The officials seem to think things are not going so well in Iraq.
quote:Growing Pessimism on Iraq Doubts Increase Within U.S. Security Agencies
By Dana Priest and Thomas E. Ricks Washington Post Staff Writers Wednesday, September 29, 2004; Page A01
A growing number of career professionals within national security agencies believe that the situation in Iraq is much worse, and the path to success much more tenuous, than is being expressed in public by top Bush administration officials, according to former and current government officials and assessments over the past year by intelligence officials at the CIA and the departments of State and Defense.
While President Bush, Defense Secretary Donald H. Rumsfeld and others have delivered optimistic public appraisals, officials who fight the Iraqi insurgency and study it at the CIA and the State Department and within the Army officer corps believe the rebellion is deeper and more widespread than is being publicly acknowledged, officials say.
People at the CIA "are mad at the policy in Iraq because it's a disaster, and they're digging the hole deeper and deeper and deeper," said one former intelligence officer who maintains contact with CIA officials. "There's no obvious way to fix it. The best we can hope for is a semi-failed state hobbling along with terrorists and a succession of weak governments."

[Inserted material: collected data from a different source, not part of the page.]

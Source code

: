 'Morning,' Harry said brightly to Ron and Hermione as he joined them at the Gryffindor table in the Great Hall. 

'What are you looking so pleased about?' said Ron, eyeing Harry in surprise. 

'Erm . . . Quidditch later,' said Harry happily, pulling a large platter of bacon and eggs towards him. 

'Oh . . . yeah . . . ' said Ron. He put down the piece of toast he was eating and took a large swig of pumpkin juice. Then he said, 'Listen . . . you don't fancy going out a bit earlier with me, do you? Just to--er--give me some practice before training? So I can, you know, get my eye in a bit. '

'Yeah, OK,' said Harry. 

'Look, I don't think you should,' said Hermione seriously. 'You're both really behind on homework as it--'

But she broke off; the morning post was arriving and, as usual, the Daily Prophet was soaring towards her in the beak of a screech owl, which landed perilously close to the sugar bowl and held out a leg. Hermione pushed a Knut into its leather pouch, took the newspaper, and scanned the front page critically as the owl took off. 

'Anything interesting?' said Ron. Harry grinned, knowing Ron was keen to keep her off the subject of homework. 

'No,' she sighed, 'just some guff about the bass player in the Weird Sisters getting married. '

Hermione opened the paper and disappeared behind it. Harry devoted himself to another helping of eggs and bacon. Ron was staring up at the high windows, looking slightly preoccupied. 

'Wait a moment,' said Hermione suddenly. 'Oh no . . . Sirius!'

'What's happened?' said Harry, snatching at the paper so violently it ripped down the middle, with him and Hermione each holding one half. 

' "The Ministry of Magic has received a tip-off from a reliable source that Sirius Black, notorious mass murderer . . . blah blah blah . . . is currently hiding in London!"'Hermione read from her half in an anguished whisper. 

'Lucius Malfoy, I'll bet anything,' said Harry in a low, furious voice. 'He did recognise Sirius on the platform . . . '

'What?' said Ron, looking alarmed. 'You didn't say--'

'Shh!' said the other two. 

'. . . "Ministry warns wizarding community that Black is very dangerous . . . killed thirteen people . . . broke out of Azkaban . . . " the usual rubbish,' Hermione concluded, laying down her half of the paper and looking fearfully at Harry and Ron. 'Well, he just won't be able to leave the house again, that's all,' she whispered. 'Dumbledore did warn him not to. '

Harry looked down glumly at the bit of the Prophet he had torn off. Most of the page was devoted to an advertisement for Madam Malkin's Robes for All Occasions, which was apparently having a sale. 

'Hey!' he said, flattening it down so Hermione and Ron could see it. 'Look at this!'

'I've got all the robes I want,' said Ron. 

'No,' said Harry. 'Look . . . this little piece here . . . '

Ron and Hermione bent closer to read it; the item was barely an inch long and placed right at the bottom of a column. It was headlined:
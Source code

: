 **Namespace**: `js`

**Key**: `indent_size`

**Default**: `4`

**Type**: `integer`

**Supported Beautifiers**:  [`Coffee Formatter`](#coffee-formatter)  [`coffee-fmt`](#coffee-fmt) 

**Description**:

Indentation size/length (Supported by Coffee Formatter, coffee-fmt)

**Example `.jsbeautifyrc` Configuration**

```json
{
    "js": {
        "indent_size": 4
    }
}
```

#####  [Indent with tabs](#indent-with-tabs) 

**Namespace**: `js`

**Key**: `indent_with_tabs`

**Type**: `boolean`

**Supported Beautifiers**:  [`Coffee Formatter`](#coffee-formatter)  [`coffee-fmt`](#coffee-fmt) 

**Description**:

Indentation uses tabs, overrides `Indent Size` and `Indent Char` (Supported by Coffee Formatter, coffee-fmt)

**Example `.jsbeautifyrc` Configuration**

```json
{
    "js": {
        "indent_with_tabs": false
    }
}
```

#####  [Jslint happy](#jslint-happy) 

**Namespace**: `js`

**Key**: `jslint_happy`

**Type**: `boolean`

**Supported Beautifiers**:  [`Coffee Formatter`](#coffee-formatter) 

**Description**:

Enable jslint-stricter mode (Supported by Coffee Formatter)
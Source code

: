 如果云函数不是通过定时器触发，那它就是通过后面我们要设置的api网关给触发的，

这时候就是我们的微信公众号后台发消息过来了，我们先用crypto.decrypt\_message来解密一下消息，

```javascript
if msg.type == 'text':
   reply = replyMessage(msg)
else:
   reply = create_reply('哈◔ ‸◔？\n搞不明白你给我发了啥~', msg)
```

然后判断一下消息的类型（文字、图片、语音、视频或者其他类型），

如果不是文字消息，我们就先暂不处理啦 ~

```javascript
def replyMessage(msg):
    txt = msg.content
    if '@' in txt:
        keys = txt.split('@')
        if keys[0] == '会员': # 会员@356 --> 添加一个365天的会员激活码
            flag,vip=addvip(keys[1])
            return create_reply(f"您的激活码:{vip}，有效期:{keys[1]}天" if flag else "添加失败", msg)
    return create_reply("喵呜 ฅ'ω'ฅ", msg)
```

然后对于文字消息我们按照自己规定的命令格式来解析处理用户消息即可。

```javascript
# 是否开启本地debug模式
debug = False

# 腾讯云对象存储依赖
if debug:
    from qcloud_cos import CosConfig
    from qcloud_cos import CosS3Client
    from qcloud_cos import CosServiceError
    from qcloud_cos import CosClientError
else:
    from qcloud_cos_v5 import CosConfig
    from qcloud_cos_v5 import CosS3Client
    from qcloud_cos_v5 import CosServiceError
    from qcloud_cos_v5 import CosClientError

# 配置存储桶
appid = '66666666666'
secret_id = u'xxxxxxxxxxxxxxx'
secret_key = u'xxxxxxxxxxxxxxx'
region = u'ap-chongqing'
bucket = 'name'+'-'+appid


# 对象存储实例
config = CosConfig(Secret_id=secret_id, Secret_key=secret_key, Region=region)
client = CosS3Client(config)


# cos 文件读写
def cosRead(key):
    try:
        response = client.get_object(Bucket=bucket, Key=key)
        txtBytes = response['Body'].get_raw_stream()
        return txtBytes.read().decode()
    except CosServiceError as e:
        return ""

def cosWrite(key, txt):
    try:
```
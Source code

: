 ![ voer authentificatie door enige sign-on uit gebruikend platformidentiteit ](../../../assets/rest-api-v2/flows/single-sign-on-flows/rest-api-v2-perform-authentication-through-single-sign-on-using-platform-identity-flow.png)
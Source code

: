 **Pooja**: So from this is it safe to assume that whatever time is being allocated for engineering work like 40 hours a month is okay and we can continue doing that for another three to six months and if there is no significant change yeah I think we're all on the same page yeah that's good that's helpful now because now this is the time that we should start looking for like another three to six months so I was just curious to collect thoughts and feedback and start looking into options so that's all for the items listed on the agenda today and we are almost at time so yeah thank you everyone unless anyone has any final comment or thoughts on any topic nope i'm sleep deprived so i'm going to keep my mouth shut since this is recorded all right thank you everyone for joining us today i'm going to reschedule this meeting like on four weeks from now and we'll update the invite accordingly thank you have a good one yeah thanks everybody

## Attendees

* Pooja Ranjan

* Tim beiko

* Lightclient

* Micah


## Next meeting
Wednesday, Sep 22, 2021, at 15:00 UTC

"Things are definitely not improving," said one U.S. government official who reads the intelligence analyses on Iraq.
"It is getting worse," agreed an Army staff officer who served in Iraq and stays in touch with comrades in Baghdad through e-mail. "It just seems there is a lot of pessimism flowing out of theater now. There are things going on that are unbelievable to me. They have infiltrators conducting attacks in the Green Zone. That was not the case a year ago."
This weekend, in a rare departure from the positive talking points used by administration spokesmen, Secretary of State Colin L. Powell acknowledged that the insurgency is strengthening and that anti-Americanism in the Middle East is increasing. "Yes, it's getting worse," he said of the insurgency on ABC's "This Week." At the same time, the U.S. commander for the Middle East, Gen. John P. Abizaid, told NBC's "Meet the Press" that "we will fight our way through the elections." Abizaid said he believes Iraq is still winnable once a new political order and the Iraqi security force is in place.
Powell's admission and Abizaid's sobering warning came days after the public disclosure of a National Intelligence Council (NIC) assessment, completed in July, that gave a dramatically different outlook than the administration's and represented a consensus at the CIA and the State and Defense departments.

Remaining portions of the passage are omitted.